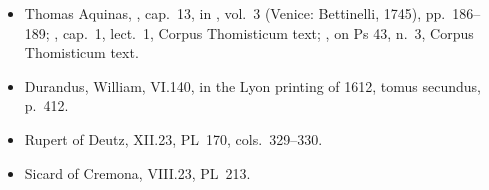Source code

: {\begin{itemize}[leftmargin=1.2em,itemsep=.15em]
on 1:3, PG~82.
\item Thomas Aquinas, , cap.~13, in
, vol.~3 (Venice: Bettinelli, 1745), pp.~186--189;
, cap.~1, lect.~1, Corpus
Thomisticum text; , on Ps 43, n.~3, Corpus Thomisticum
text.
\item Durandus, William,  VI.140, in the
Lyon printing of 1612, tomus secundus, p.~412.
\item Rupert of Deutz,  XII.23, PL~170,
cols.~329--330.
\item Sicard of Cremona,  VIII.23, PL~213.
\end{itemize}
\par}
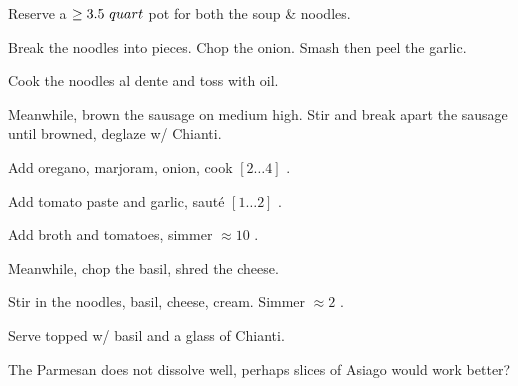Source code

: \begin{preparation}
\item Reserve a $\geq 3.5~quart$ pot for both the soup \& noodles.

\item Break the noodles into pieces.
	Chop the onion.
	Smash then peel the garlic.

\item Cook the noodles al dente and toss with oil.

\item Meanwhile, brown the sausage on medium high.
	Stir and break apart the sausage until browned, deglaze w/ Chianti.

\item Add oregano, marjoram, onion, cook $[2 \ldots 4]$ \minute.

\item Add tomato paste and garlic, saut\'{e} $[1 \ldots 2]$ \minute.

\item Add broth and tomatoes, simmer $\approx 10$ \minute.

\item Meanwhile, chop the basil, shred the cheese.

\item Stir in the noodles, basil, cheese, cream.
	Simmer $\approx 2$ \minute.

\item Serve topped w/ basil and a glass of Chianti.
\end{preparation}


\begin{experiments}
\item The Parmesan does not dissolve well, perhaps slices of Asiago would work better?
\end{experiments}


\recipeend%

#####

ACTIVITY -
Look back at the entries above. Retype the line with "Chop the onion.", the line with "basil, cheese, cream.", and all lines in between.

EXPECTED ANSWER -
	Chop the onion.
	Smash then peel the garlic.

\item Cook the noodles al dente and toss with oil.

\item Meanwhile, brown the sausage on medium high.
	Stir and break apart the sausage until browned, deglaze w/ Chianti.

\item Add oregano, marjoram, onion, cook $[2 \ldots 4]$ \minute.

\item Add tomato paste and garlic, saut\'{e} $[1 \ldots 2]$ \minute.

\item Add broth and tomatoes, simmer $\approx 10$ \minute.

\item Meanwhile, chop the basil, shred the cheese.

\item Stir in the noodles, basil, cheese, cream.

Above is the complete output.